5. They could also provide a final screwing to the ACC by tanking a deal to move PSU into the ACC.
6. I think the reason core ACC fans (State, Wake, Duke, UNC, Clemson, and UVa) are insulted is because the people who pulled the trigger at UM were in fact B10 folks - outside the family so to speak, and MD defended it's actions with a number of patently false statements related to the CIC, and to "bazillions" when the real reasons where rooted in MD's growing animosity with North Carolina, and their own horrible administrative decision for the better part of two decades.
Now, I draw my information on this from two ACC schools in a position to know what MD did or did not say (not NC State mind you because though I am an NC State fan and grad, that's not where I have had my best info contracts plus it might be a conflict).
I also have read all the emails between Kirwan and Loh that have appeared in the Washington Post, and I've been around long enough to remember when things between the ACC and MD first began to deteriorate in the early 70's.
Basically there are six key venues of information:
1. MD's point of view as told by the Washington Post and other public comments.

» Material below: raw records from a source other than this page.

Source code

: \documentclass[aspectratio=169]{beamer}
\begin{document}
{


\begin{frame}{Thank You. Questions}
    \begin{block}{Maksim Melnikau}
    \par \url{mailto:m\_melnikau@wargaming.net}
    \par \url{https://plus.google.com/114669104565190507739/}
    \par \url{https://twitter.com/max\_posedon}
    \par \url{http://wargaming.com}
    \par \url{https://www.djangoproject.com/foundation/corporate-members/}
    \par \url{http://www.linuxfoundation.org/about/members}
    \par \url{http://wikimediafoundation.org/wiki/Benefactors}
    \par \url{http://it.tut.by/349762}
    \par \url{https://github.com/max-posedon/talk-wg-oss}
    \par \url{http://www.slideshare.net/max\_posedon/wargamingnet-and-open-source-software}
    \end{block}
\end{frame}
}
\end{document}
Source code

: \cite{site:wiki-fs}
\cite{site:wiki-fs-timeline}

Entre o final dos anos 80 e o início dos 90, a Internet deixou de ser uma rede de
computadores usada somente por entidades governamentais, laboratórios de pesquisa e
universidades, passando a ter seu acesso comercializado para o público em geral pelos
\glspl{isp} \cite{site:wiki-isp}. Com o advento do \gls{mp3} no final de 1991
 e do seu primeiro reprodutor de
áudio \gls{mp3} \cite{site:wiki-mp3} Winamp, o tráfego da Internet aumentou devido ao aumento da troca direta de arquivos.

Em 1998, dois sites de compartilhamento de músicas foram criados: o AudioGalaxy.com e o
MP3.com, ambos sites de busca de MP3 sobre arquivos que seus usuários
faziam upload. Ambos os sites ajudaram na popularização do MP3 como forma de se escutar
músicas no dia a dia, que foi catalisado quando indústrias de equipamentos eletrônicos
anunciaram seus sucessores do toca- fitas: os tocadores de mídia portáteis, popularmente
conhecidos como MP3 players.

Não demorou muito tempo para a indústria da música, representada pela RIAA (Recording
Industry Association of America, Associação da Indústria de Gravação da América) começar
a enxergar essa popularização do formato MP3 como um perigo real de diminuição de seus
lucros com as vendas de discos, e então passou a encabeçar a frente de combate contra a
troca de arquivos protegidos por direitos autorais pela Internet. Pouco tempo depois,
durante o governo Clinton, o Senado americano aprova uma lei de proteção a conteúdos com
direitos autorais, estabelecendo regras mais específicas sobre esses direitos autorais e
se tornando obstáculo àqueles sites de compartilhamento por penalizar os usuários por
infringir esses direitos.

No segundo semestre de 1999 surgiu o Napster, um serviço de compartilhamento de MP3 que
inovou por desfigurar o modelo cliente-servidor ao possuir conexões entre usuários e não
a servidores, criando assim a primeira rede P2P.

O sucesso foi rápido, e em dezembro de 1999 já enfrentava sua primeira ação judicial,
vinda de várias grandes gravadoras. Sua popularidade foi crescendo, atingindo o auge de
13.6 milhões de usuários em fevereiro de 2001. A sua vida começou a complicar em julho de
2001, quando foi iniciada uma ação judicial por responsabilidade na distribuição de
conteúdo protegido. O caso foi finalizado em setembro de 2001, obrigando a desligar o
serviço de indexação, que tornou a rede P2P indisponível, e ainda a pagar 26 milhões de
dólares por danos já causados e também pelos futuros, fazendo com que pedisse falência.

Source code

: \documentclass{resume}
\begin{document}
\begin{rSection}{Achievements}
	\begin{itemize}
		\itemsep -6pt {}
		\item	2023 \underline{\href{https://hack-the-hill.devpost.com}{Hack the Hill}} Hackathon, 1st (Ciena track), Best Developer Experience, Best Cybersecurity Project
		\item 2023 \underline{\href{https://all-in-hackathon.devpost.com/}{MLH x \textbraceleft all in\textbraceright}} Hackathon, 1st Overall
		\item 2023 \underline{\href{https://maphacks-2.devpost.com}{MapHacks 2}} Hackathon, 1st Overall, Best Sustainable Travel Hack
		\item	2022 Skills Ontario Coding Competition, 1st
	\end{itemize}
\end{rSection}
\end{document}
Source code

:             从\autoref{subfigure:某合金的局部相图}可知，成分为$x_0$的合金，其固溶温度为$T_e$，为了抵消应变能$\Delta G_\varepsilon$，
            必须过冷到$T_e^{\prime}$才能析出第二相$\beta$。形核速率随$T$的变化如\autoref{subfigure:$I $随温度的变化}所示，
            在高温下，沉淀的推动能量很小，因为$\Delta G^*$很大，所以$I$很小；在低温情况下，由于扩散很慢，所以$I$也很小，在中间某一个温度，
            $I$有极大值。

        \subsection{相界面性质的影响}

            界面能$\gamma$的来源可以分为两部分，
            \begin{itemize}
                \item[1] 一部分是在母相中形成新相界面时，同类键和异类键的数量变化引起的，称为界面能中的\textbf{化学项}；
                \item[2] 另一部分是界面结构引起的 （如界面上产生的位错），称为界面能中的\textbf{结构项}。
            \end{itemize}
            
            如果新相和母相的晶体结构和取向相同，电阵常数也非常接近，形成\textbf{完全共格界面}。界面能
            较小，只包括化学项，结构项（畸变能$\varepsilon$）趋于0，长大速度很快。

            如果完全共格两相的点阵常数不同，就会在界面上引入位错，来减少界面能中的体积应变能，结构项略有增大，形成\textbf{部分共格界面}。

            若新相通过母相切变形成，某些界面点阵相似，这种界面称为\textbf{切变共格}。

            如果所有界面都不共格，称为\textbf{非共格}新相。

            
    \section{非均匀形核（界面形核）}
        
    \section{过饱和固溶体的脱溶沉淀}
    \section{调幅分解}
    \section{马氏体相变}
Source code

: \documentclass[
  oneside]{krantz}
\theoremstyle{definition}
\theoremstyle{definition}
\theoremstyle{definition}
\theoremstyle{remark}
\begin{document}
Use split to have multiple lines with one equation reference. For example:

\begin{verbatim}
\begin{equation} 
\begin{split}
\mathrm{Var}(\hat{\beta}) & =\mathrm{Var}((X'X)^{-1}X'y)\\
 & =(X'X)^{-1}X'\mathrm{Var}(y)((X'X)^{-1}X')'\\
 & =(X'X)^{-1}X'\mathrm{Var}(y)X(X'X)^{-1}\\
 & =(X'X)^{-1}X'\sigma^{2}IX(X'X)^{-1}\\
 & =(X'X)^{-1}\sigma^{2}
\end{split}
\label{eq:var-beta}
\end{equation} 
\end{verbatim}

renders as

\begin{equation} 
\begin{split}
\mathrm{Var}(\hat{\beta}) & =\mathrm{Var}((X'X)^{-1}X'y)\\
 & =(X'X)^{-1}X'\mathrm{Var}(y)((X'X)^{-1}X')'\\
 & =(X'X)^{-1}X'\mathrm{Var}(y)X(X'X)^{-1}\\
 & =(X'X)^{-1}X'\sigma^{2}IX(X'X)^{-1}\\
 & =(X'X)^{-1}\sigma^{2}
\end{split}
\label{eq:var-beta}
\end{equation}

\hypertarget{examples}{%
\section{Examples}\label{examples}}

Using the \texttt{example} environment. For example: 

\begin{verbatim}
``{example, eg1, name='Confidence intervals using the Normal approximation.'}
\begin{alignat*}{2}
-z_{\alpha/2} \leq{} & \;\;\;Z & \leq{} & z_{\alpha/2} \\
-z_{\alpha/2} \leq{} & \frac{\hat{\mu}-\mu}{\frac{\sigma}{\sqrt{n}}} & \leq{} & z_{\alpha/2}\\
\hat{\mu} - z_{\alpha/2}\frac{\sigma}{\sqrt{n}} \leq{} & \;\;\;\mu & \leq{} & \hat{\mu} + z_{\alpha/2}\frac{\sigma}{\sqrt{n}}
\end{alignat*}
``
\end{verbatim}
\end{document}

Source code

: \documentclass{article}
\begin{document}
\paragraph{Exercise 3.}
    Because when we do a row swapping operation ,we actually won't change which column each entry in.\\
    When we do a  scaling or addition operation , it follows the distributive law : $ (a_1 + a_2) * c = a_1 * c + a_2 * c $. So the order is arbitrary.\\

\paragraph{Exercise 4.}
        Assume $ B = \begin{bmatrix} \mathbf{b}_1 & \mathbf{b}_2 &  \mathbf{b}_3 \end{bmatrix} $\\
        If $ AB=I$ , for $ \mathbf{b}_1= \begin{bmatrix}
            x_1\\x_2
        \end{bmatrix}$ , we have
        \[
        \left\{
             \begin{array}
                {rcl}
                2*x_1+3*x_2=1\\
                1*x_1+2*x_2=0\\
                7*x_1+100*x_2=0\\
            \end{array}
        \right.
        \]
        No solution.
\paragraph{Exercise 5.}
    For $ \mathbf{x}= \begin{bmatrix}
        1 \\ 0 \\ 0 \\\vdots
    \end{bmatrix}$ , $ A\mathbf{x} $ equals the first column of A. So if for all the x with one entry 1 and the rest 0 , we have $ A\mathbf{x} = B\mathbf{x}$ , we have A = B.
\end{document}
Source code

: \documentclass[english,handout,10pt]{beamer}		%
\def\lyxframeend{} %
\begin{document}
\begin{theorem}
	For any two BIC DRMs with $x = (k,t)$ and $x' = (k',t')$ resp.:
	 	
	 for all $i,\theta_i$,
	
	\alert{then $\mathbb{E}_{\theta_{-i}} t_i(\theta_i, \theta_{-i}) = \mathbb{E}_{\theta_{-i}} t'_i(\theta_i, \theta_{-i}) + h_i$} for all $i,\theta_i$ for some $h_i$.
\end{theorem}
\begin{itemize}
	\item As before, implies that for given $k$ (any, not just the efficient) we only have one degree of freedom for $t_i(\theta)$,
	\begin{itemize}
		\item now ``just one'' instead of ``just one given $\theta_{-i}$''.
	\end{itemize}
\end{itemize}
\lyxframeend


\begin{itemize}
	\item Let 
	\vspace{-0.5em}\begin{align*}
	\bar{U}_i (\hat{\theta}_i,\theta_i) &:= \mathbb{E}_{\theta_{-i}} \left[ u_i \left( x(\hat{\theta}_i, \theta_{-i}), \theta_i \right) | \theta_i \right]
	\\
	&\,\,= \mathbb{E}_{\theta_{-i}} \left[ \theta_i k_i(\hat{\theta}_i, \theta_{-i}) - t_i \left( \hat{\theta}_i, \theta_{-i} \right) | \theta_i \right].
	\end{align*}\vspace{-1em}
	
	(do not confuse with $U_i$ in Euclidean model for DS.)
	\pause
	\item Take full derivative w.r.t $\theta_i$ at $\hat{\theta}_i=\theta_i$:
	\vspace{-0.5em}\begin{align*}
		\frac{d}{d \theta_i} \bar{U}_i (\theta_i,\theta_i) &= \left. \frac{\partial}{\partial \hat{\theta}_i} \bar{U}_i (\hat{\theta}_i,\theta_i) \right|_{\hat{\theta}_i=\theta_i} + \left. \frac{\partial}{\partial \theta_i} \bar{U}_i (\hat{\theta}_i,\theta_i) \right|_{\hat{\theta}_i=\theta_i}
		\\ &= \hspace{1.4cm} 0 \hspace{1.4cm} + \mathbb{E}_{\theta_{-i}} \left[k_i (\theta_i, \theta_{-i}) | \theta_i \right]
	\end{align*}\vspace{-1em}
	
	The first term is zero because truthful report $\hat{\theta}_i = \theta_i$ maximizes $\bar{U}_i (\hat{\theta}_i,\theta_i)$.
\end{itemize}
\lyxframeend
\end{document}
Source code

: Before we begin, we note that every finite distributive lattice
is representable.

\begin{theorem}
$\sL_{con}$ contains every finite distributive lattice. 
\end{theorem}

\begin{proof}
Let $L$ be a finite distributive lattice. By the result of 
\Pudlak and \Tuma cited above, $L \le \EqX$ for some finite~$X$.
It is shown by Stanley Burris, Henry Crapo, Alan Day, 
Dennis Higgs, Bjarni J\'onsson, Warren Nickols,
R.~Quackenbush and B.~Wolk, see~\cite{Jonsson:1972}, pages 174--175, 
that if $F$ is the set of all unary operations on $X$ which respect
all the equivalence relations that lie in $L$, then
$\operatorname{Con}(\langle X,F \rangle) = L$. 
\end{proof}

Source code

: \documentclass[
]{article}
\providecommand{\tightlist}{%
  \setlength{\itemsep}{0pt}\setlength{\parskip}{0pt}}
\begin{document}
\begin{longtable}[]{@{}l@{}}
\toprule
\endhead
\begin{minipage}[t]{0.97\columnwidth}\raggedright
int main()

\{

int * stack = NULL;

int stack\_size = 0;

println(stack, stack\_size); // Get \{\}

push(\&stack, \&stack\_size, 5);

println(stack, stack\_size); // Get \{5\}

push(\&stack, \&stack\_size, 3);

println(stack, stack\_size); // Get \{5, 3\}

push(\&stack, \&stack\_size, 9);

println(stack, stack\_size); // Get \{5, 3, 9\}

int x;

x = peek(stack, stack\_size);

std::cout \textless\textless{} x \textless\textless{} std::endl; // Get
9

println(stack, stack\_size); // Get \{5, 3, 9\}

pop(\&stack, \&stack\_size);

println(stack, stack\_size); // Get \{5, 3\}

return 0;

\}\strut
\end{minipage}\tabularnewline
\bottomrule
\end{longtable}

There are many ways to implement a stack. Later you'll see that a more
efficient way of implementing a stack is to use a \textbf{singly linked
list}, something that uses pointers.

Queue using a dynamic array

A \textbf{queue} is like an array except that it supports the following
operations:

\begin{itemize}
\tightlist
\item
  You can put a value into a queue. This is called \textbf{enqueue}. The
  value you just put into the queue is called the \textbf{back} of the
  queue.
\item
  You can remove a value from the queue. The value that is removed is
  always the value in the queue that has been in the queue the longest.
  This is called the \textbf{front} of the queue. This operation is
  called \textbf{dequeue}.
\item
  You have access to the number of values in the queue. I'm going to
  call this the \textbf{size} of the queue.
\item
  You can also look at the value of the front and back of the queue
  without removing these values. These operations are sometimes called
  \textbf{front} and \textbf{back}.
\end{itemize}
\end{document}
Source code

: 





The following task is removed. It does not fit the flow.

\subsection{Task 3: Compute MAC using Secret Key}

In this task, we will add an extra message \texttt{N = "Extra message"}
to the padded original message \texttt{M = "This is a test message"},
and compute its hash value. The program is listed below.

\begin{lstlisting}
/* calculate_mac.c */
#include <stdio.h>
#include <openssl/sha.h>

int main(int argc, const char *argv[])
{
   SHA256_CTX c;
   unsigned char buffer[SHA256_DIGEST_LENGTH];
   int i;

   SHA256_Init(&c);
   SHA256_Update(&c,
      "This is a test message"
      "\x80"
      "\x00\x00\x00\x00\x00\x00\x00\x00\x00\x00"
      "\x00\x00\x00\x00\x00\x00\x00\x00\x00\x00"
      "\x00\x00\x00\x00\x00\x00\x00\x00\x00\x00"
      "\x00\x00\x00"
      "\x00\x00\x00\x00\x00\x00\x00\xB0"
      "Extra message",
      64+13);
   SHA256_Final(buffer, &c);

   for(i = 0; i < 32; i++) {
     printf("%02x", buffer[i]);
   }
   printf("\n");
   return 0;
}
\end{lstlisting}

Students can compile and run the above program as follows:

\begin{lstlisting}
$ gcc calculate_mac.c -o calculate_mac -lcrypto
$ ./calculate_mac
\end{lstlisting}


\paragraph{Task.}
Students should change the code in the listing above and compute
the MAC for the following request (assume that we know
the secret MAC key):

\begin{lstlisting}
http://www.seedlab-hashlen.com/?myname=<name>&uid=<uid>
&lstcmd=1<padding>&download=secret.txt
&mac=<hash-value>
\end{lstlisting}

2. The ACC office and UNC/Duke's POV as evidenced by years of decisions made or not made.
3. VT's and WF's POV (due to their Presidents roles in the expansions and especially their relationships with ND)
4. What NC State AD Yow knows about MD
5. What Pitt's folks have and have not said on and off the record with PSU
6. What BC and FSU know but have otherwise kept their mouths shut. (Barron and DeFillipo know something that they have not yet spilled but it's ironic that Barron has now gone to PSU, isn't it? )
Anyway this is my take - it had been a rocky marriage for a long time.